### Exercise directions
Of all the lines in the entries below, give again exactly those starting at the line containing "times out |" and ending at the line containing "ETW events |", both ends included, and no others.

##### The records #####

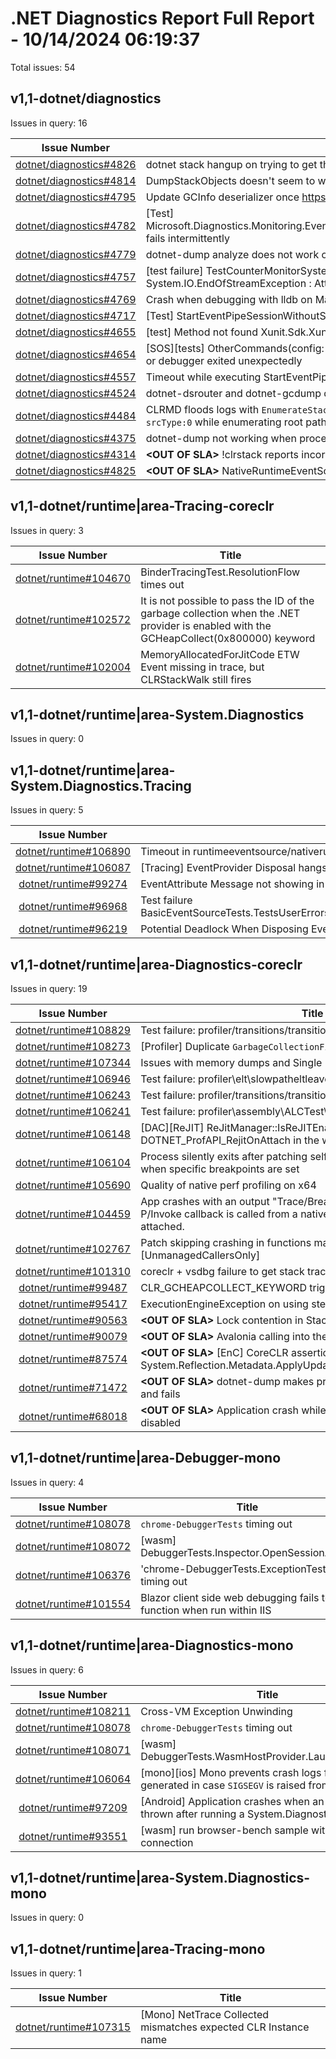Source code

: # .NET Diagnostics Report Full Report - 10/14/2024 06:19:37

Total issues: 54

## v1,1-dotnet/diagnostics

Issues in query: 16

| **Issue Number** | **Title** |
| :--------------: | --------- |
| [dotnet/diagnostics#4826](https://github.com/dotnet/diagnostics/issues/4826) | dotnet stack hangup on trying to get the stackframes of a stuck process |
| [dotnet/diagnostics#4814](https://github.com/dotnet/diagnostics/issues/4814) | DumpStackObjects doesn't seem to work if the thread is on the alternate signal stack |
| [dotnet/diagnostics#4795](https://github.com/dotnet/diagnostics/issues/4795) | Update GCInfo deserializer once https://github.com/dotnet/runtime/pull/104336 merges |
| [dotnet/diagnostics#4782](https://github.com/dotnet/diagnostics/issues/4782) | [Test] Microsoft.Diagnostics.Monitoring.EventPipe.UnitTests.EventCounterTriggerWithEventPipePipelineTest fails intermittently  |
| [dotnet/diagnostics#4779](https://github.com/dotnet/diagnostics/issues/4779) |  dotnet-dump analyze does not work on M3 macOS |
| [dotnet/diagnostics#4757](https://github.com/dotnet/diagnostics/issues/4757) | [test failure] TestCounterMonitorSystemRuntimeMetricsCSV intermittently fails: System.IO.EndOfStreamException : Attempted to read past the end of the stream. |
| [dotnet/diagnostics#4769](https://github.com/dotnet/diagnostics/issues/4769) | Crash when debugging with lldb on MacOS |
| [dotnet/diagnostics#4717](https://github.com/dotnet/diagnostics/issues/4717) | [Test] StartEventPipeSessionWithoutStackwalkTestAsync fails with ServerNotAvailableException |
| [dotnet/diagnostics#4655](https://github.com/dotnet/diagnostics/issues/4655) | [test] Method not found Xunit.Sdk.XunitException..ctor |
| [dotnet/diagnostics#4654](https://github.com/dotnet/diagnostics/issues/4654) | [SOS][tests] OtherCommands(config: projectk.sdk.prebuilt*) VerifyOutput: no last command output or debugger exited unexpectedly |
| [dotnet/diagnostics#4557](https://github.com/dotnet/diagnostics/issues/4557) | Timeout while executing StartEventPipeSession |
| [dotnet/diagnostics#4524](https://github.com/dotnet/diagnostics/issues/4524) | dotnet-dsrouter and dotnet-gcdump doc needed when default port is occupied |
| [dotnet/diagnostics#4484](https://github.com/dotnet/diagnostics/issues/4484) | CLRMD floods logs with `EnumerateStackRoots found an entry with Object == 0, addr:73664ff040 srcType:0` while enumerating root paths for core dump created under linux |
| [dotnet/diagnostics#4375](https://github.com/dotnet/diagnostics/issues/4375) | dotnet-dump not working when process run as user |
| [dotnet/diagnostics#4314](https://github.com/dotnet/diagnostics/issues/4314) | **\<OUT OF SLA\>** !clrstack reports incorrect method names when <> is encountered |
| [dotnet/diagnostics#4825](https://github.com/dotnet/diagnostics/issues/4825) | **\<OUT OF SLA\>** NativeRuntimeEventSource behaving poorly in conjunction with other providers |

## v1,1-dotnet/runtime|area-Tracing-coreclr

Issues in query: 3

| **Issue Number** | **Title** |
| :--------------: | --------- |
| [dotnet/runtime#104670](https://github.com/dotnet/runtime/issues/104670) | BinderTracingTest.ResolutionFlow times out |
| [dotnet/runtime#102572](https://github.com/dotnet/runtime/issues/102572) | It is not possible to pass the ID of the garbage collection when the .NET provider is enabled with the GCHeapCollect(0x800000) keyword |
| [dotnet/runtime#102004](https://github.com/dotnet/runtime/issues/102004) | MemoryAllocatedForJitCode ETW Event missing in trace, but CLRStackWalk still fires |

## v1,1-dotnet/runtime|area-System.Diagnostics

Issues in query: 0

## v1,1-dotnet/runtime|area-System.Diagnostics.Tracing

Issues in query: 5

| **Issue Number** | **Title** |
| :--------------: | --------- |
| [dotnet/runtime#106890](https://github.com/dotnet/runtime/issues/106890) | Timeout in runtimeeventsource/nativeruntimeeventsource/nativeruntimeeventsource.cmd |
| [dotnet/runtime#106087](https://github.com/dotnet/runtime/issues/106087) | [Tracing] EventProvider Disposal hangs within a callback |
| [dotnet/runtime#99274](https://github.com/dotnet/runtime/issues/99274) | EventAttribute Message not showing in ETW events |
| [dotnet/runtime#96968](https://github.com/dotnet/runtime/issues/96968) | Test failure BasicEventSourceTests.TestsUserErrors.Test_BadEventSource_MismatchedIds_WithEtwListener |
| [dotnet/runtime#96219](https://github.com/dotnet/runtime/issues/96219) | Potential Deadlock When Disposing EventListeners Concurrently |

## v1,1-dotnet/runtime|area-Diagnostics-coreclr

Issues in query: 19

| **Issue Number** | **Title** |
| :--------------: | --------- |
| [dotnet/runtime#108829](https://github.com/dotnet/runtime/issues/108829) | Test failure: profiler/transitions/transitions/transitions.cmd |
| [dotnet/runtime#108273](https://github.com/dotnet/runtime/issues/108273) | [Profiler] Duplicate `GarbageCollectionFinished` notification |
| [dotnet/runtime#107344](https://github.com/dotnet/runtime/issues/107344) | Issues with memory dumps and Single File App |
| [dotnet/runtime#106946](https://github.com/dotnet/runtime/issues/106946) | Test failure: profiler\\elt\\slowpatheltleave\\slowpatheltleave.cmd |
| [dotnet/runtime#106243](https://github.com/dotnet/runtime/issues/106243) | Test failure: profiler/transitions/transitions/transitions.sh |
| [dotnet/runtime#106241](https://github.com/dotnet/runtime/issues/106241) | Test failure: profiler\\assembly\\ALCTest\\ALCTest.cmd |
| [dotnet/runtime#106148](https://github.com/dotnet/runtime/issues/106148) | [DAC][ReJIT] ReJitManager::IsReJITEnabled checked DOTNET_ProfAPI_RejitOnAttach in the wrong environment |
| [dotnet/runtime#106104](https://github.com/dotnet/runtime/issues/106104) | Process silently exits after patching self-contained app with Debug bits when specific breakpoints are set |
| [dotnet/runtime#105690](https://github.com/dotnet/runtime/issues/105690) | Quality of native perf profiling on x64 |
| [dotnet/runtime#104459](https://github.com/dotnet/runtime/issues/104459) | App crashes with an output "Trace/Breakpoint Trap" on Linux when a P/Invoke callback is called from a native library if the dotnet debugger is attached. |
| [dotnet/runtime#102767](https://github.com/dotnet/runtime/issues/102767) | Patch skipping crashing in functions marked with [UnmanagedCallersOnly] |
| [dotnet/runtime#101310](https://github.com/dotnet/runtime/issues/101310) | coreclr + vsdbg failure to get stack trace from remote Kubernetes pod |
| [dotnet/runtime#99487](https://github.com/dotnet/runtime/issues/99487) | CLR_GCHEAPCOLLECT_KEYWORD triggers a GC twice |
| [dotnet/runtime#95417](https://github.com/dotnet/runtime/issues/95417) | ExecutionEngineException on using step into while debugging |
| [dotnet/runtime#90563](https://github.com/dotnet/runtime/issues/90563) | **\<OUT OF SLA\>** Lock contention in StackTrace/Exception.ToString() |
| [dotnet/runtime#90079](https://github.com/dotnet/runtime/issues/90079) | **\<OUT OF SLA\>** Avalonia calling into the runtime after shut down |
| [dotnet/runtime#87574](https://github.com/dotnet/runtime/issues/87574) | **\<OUT OF SLA\>** [EnC] CoreCLR assertion in System.Reflection.Metadata.ApplyUpdateTest.TestGenericAddStaticField |
| [dotnet/runtime#71472](https://github.com/dotnet/runtime/issues/71472) | **\<OUT OF SLA\>** dotnet-dump makes process to double its used memory and fails |
| [dotnet/runtime#68018](https://github.com/dotnet/runtime/issues/68018) | **\<OUT OF SLA\>** Application crash while stepping into if 'justMyCode' is disabled |

## v1,1-dotnet/runtime|area-Debugger-mono

Issues in query: 4

| **Issue Number** | **Title** |
| :--------------: | --------- |
| [dotnet/runtime#108078](https://github.com/dotnet/runtime/issues/108078) | `chrome-DebuggerTests` timing out |
| [dotnet/runtime#108072](https://github.com/dotnet/runtime/issues/108072) | [wasm] DebuggerTests.Inspector.OpenSessionAsync |
| [dotnet/runtime#106376](https://github.com/dotnet/runtime/issues/106376) | 'chrome-DebuggerTests.ExceptionTests' timing out |
| [dotnet/runtime#101554](https://github.com/dotnet/runtime/issues/101554) | Blazor client side web debugging fails to function when run within IIS |

## v1,1-dotnet/runtime|area-Diagnostics-mono

Issues in query: 6

| **Issue Number** | **Title** |
| :--------------: | --------- |
| [dotnet/runtime#108211](https://github.com/dotnet/runtime/issues/108211) | Cross-VM Exception Unwinding |
| [dotnet/runtime#108078](https://github.com/dotnet/runtime/issues/108078) | `chrome-DebuggerTests` timing out |
| [dotnet/runtime#108071](https://github.com/dotnet/runtime/issues/108071) | [wasm] DebuggerTests.WasmHostProvider.LaunchHostAsync |
| [dotnet/runtime#106064](https://github.com/dotnet/runtime/issues/106064) | [mono][ios] Mono prevents crash logs from being generated in case `SIGSEGV` is raised from native code |
| [dotnet/runtime#97209](https://github.com/dotnet/runtime/issues/97209) | [Android] Application crashes when an exception is thrown after running a System.Diagnostics.Process |
| [dotnet/runtime#93551](https://github.com/dotnet/runtime/issues/93551) | [wasm] run browser-bench sample with https connection |

## v1,1-dotnet/runtime|area-System.Diagnostics-mono

Issues in query: 0

## v1,1-dotnet/runtime|area-Tracing-mono

Issues in query: 1

| **Issue Number** | **Title** |
| :--------------: | --------- |
| [dotnet/runtime#107315](https://github.com/dotnet/runtime/issues/107315) | [Mono] NetTrace Collected mismatches expected CLR Instance name |

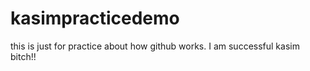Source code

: # kasimpracticedemo
this is just for practice about how github works.
I am successful kasim bitch!!
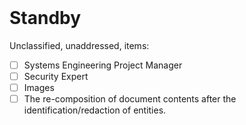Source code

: 
<br>

# Standby

Unclassified, unaddressed, items:

- [ ] Systems Engineering Project Manager
- [ ] Security Expert
- [ ] Images
- [ ] The re-composition of document contents after the identification/redaction of entities.

<br>
<br>

<br>
<br>

<br>
<br>

<br>
<br>

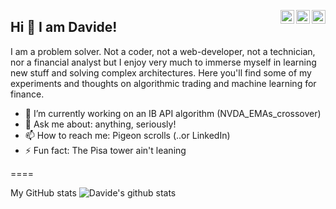 <a href="https://davidpasini.github.io/"><img align="right" alt="Davide's GitHub" width="22px" src="https://cdn.jsdelivr.net/npm/simple-icons@v3/icons/github.svg" style="max-width:100%;"></a><a href="https://www.linkedin.com/in/davidepasini/"><img align="right" alt="Davide's Linkdein" width="22px" src="https://cdn.jsdelivr.net/npm/simple-icons@v3/icons/linkedin.svg" style="max-width:100%;"></a><a href="https://www.instagram.com/davidpasini/"><img align="right" alt="Davide's's Insta" width="22px" src="https://cdn.jsdelivr.net/npm/simple-icons@v3/icons/instagram.svg" style="max-width:100%;"></a>
## Hi 👋 I am Davide!

I am a problem solver. Not a coder, not a web-developer, not a technician, nor a financial analyst but I enjoy very much to immerse myself in learning new stuff and solving complex architectures. Here you'll find some of my experiments and thoughts on algorithmic trading and machine learning for finance.

- 🔭 I’m currently working on an IB API algorithm (NVDA_EMAs_crossover)
- 💬 Ask me about: anything, seriously!
- 📫 How to reach me: Pigeon scrolls (..or LinkedIn)
- ⚡ Fun fact: The Pisa tower ain't leaning

====

My GitHub stats
![Davide's github stats](https://github-readme-stats.vercel.app/api?username=davidpasini&show_icons=true&theme=radical)
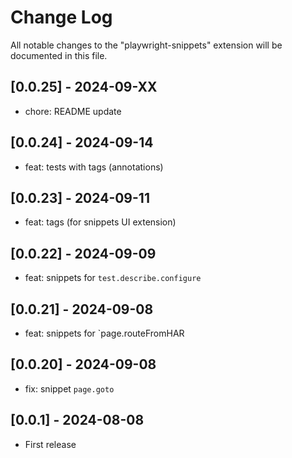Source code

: # Change Log

All notable changes to the "playwright-snippets" extension will be documented in this file.

## [0.0.25] - 2024-09-XX

- chore: README update

## [0.0.24] - 2024-09-14

- feat: tests with tags (annotations)

## [0.0.23] - 2024-09-11

- feat: tags (for snippets UI extension)

## [0.0.22] - 2024-09-09

- feat: snippets for `test.describe.configure`

## [0.0.21] - 2024-09-08

- feat: snippets for `page.routeFromHAR

## [0.0.20] - 2024-09-08

- fix: snippet `page.goto`

## [0.0.1] - 2024-08-08

- First release
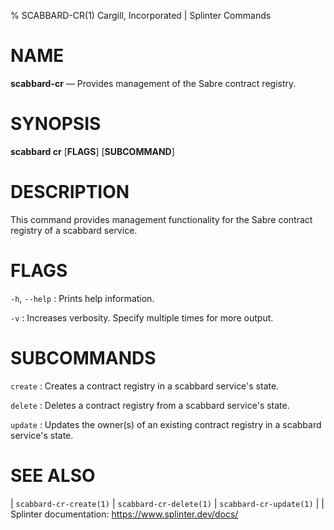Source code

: % SCABBARD-CR(1) Cargill, Incorporated | Splinter Commands

NAME
====

**scabbard-cr** — Provides management of the Sabre contract registry.

SYNOPSIS
========

**scabbard cr** \[**FLAGS**\] \[**SUBCOMMAND**\]

DESCRIPTION
===========
This command provides management functionality for the Sabre contract registry
of a scabbard service.

FLAGS
=====
`-h`, `--help`
: Prints help information.

`-v`
: Increases verbosity. Specify multiple times for more output.

SUBCOMMANDS
===========
`create`
: Creates a contract registry in a scabbard service's state.

`delete`
: Deletes a contract registry from a scabbard service's state.

`update`
: Updates the owner(s) of an existing contract registry in a scabbard service's
  state.

SEE ALSO
========
| `scabbard-cr-create(1)`
| `scabbard-cr-delete(1)`
| `scabbard-cr-update(1)`
|
| Splinter documentation: https://www.splinter.dev/docs/
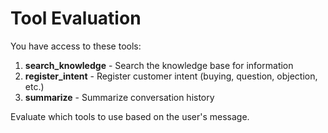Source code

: # Tool Evaluation

You have access to these tools:
1. **search_knowledge** - Search the knowledge base for information
2. **register_intent** - Register customer intent (buying, question, objection, etc.)
3. **summarize** - Summarize conversation history

Evaluate which tools to use based on the user's message.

#####

### Completed task
| [dotnet/runtime#104670](https://github.com/dotnet/runtime/issues/104670) | BinderTracingTest.ResolutionFlow times out |
| [dotnet/runtime#102572](https://github.com/dotnet/runtime/issues/102572) | It is not possible to pass the ID of the garbage collection when the .NET provider is enabled with the GCHeapCollect(0x800000) keyword |
| [dotnet/runtime#102004](https://github.com/dotnet/runtime/issues/102004) | MemoryAllocatedForJitCode ETW Event missing in trace, but CLRStackWalk still fires |

## v1,1-dotnet/runtime|area-System.Diagnostics

Issues in query: 0

## v1,1-dotnet/runtime|area-System.Diagnostics.Tracing

Issues in query: 5

| **Issue Number** | **Title** |
| :--------------: | --------- |
| [dotnet/runtime#106890](https://github.com/dotnet/runtime/issues/106890) | Timeout in runtimeeventsource/nativeruntimeeventsource/nativeruntimeeventsource.cmd |
| [dotnet/runtime#106087](https://github.com/dotnet/runtime/issues/106087) | [Tracing] EventProvider Disposal hangs within a callback |
| [dotnet/runtime#99274](https://github.com/dotnet/runtime/issues/99274) | EventAttribute Message not showing in ETW events |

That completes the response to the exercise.